Several studies have identified coagulation parameters as reliable predictors of massive transfusion, even very early after trauma. Prothrombin time international normalized ratio (PT/INR), activated partial thromboplastin time (aPTT), fibrinogen concentration, and viscoelastic tests such as thrombelastography (TEG) and rotational thrombelastometry (RoTEM) have proved to be of value in predicting massive transfusion when performed in-hospital. PT/INR appears to be slightly more accurate than the other parameters, with a reported sensitivity of 84.8% and an area under the receiver operating curve of 0.87. Comparison studies on PT/INR, aPTT, and viscoelastic assays do suggest that caution should be taken when point-of-care (POC) methods, as opposed to conventional laboratory analyses, are used.

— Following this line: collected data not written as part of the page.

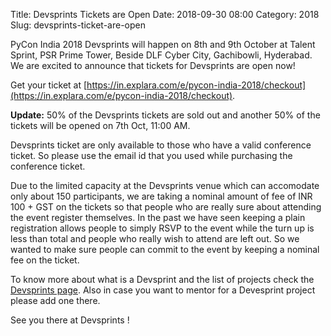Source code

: Title: Devsprints Tickets are Open
Date: 2018-09-30 08:00
Category: 2018
Slug: devsprints-ticket-are-open

PyCon India 2018 Devsprints will happen on 8th and 9th October at Talent Sprint, PSR Prime Tower, Beside DLF Cyber City, Gachibowli, Hyderabad. We are excited to announce that tickets for Devsprints are open now!
<!-- PELICAN_END_SUMMARY -->

Get your ticket at [https://in.explara.com/e/pycon-india-2018/checkout](https://in.explara.com/e/pycon-india-2018/checkout).

**Update:** 50% of the Devsprints tickets are sold out and another 50% of the tickets will be opened on 7th Oct, 11:00 AM.

Devsprints ticket are only available to those who have a valid conference ticket. So please use the email id that you used while purchasing the conference ticket.

Due to the limited capacity at the Devsprints venue which can accomodate only about 150 participants, we are taking a nominal amount of fee of INR 100 + GST on the tickets so that people who are really sure about attending the event register themselves. In the past we have seen keeping a plain registration allows people to simply RSVP to the event while the turn up is less than total and people who really wish to attend are left out. So we wanted to make sure people can commit to the event by keeping a nominal fee on the ticket.

To know more about what is a Devsprint and the list of projects check the [Devsprints page](https://in.pycon.org/cfp/devsprint-2018/proposals/). Also in case you want to mentor for a Devesprint project please add one there.

See you there at Devsprints !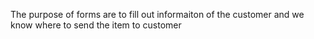 The purpose of forms are to fill out informaiton of the customer and we know where to send the item to customer
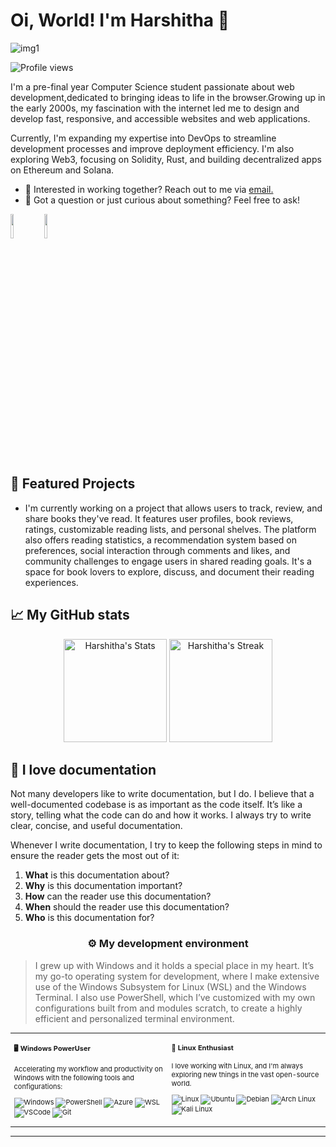# Oi, World! I'm Harshitha 👋

![img1](https://github.com/user-attachments/assets/9a5a90b7-76dd-4495-a0cf-7067ba1facef)


![Profile views](https://komarev.com/ghpvc/?username=SriHarshitha88&label=Profile%20views&color=60598F&style=flat)

<div class="github-introduction">


I'm a pre-final year Computer Science student passionate about web development,dedicated to bringing ideas to life in the browser.Growing up in the early 2000s, my fascination with the internet led me to design and develop fast, responsive, and accessible websites and web applications.

Currently, I'm expanding my expertise into DevOps to streamline development processes and improve deployment efficiency. I'm also exploring Web3, focusing on Solidity, Rust, and building decentralized apps on Ethereum and Solana.
</div>

- 💼 Interested in working together? Reach out to me via <a href="mailto:harshithajampani81@gmail.com">email.</a>
- 💬 Got a question or just curious about something? Feel free to ask!

<div class="badges-intro">
<code><img width="10%" src="https://www.vectorlogo.zone/logos/linux/linux-ar21.svg"></code>
<code><img width="10%" src="https://www.vectorlogo.zone/logos/docker/docker-ar21.svg"></code>
</div>

## 🌟 Featured Projects

- I'm currently working on a project that allows users to track, review, and share books they've read. It features user profiles, book reviews, ratings, customizable reading lists, and personal shelves. The platform also offers reading statistics, a recommendation system based on preferences, social interaction through comments and likes, and community challenges to engage users in shared reading goals. It's a space for book lovers to explore, discuss, and document their reading experiences.


## 📈 My GitHub stats

<div class="badges-githubstats">
  <p align="center">
    <img src="https://github-readme-stats.vercel.app/api?username=SriHarshitha88&bg_color=000000&title_color=FF0000&text_color=FFFFFF&icon_color=FF0000&&theme=dark&show_icons=true&hide_border=true&count_private=true" alt="Harshitha's Stats" height="165">
<img src="https://github-readme-streak-stats.herokuapp.com/?user=SriHarshitha88&title_color=FF0000&text_color=FFFFFF&icon_color=FF0000&&theme=monokai&bg_color=000000&&show_icons=true&hide_border=true&count_private=true&ring=FF0000&fire=FF0000&currStreakLabel=FF0000&hide_border=true" alt="Harshitha's Streak" height="165">




  </p>
</div>

## 📃 I love documentation

Not many developers like to write documentation, but I do. I believe that a well-documented codebase is as important as the code itself. It’s like a story, telling what the code can do and how it works. I always try to write clear, concise, and useful documentation.

Whenever I write documentation, I try to keep the following steps in mind to ensure the reader gets the most out of it:

1. **What** is this documentation about?
2. **Why** is this documentation important?
3. **How** can the reader use this documentation?
4. **When** should the reader use this documentation?
5. **Who** is this documentation for?


### <p align="center">⚙️ My development environment </p>

> I grew up with Windows and it holds a special place in my heart. It’s my go-to operating system for development, where I make extensive use of the Windows Subsystem for Linux (WSL) and the Windows Terminal. I also use PowerShell, which I’ve customized with my own configurations built from and modules scratch, to create a highly efficient and personalized terminal environment.

<div class="table-devenvironment">
  <table style="font-size: 11px">
  <tr>
  <td valign="top" width="50%">

#### 🖥️ Windows PowerUser

Accelerating my workflow and productivity on Windows with the following tools and configurations:

  ![Windows](https://img.shields.io/badge/-Windows-0078D6?style=flat&logo=windows&logoColor=white)
  ![PowerShell](https://img.shields.io/badge/-PowerShell-5391FE?style=flat&logo=powershell&logoColor=white)
  ![Azure](https://img.shields.io/badge/-Azure-0078D4?style=flat&logo=microsoft-azure&logoColor=white)
  ![WSL](https://img.shields.io/badge/-WSL-0D1117?style=flat&logo=windows-subsystem-for-linux&logoColor=FCC624)
  ![VSCode](https://img.shields.io/badge/-Visual%20Studio%20Code-007ACC?style=flat&logo=visual-studio-code&logoColor=white)
  ![Git](https://img.shields.io/badge/-Git-F05032?style=flat&logo=git&logoColor=white)
  </td>
  <td valign="top" width="50%">

#### 🐧 Linux Enthusiast

I love working with Linux, and I'm always exploring new things in the vast open-source world.

  ![Linux](https://img.shields.io/badge/-Linux-000000?style=flat&logo=linux&logoColor=FCC624)
  ![Ubuntu](https://img.shields.io/badge/-Ubuntu-E95420?style=flat&logo=ubuntu&logoColor=white)
  ![Debian](https://img.shields.io/badge/-Debian-A81D33?style=flat&logo=debian&logoColor=white)
  ![Arch Linux](https://img.shields.io/badge/-Arch%20Linux-1793D1?style=flat&logo=arch-linux&logoColor=white)
  ![Kali Linux](https://img.shields.io/badge/-Kali%20Linux-557C94?style=flat&logo=kali-linux&logoColor=white)
  </td>
  </tr>
  </table>
</div>

---
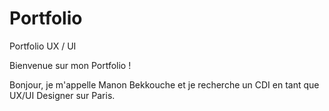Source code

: # Portfolio
 Portfolio UX / UI

Bienvenue sur mon Portfolio !

Bonjour, je m'appelle Manon Bekkouche et je recherche un CDI en tant que UX/UI Designer sur Paris.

Novel techniques for POC measurement of fibrinogen levels are currently being developed, and preclinical data suggest acceptable agreement with conventional methods.

A number of factors should be considered regarding the feasibility of POC tests in the prehospital environment. In addition to environmental factors such as temperature, altitude, and humidity, electromagnetic interference issues and operators' skills must be taken into account. Coagulation parameters appear to be a useful tool in identifying patients with increased risk of massive bleeding at an early stage. Further studies are needed to determine if prehospital intervention based on POC analyses improves outcome.